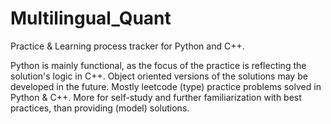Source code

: # Multilingual_Quant
Practice &amp; Learning process tracker for Python and C++. 

Python is mainly functional, as the focus of the practice is reflecting the solution's logic in C++. Object oriented versions of the solutions may be developed in the future.
Mostly leetcode (type) practice problems solved in Python &amp; C++. More for self-study and further familiarization with best practices, than providing (model) solutions.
__________________________________________________
Task description =
Every line in the data above that contains the word "Python" should be copied.

Exercise solution =
Practice &amp; Learning process tracker for Python and C++. 
Python is mainly functional, as the focus of the practice is reflecting the solution's logic in C++. Object oriented versions of the solutions may be developed in the future.
Mostly leetcode (type) practice problems solved in Python &amp; C++. More for self-study and further familiarization with best practices, than providing (model) solutions.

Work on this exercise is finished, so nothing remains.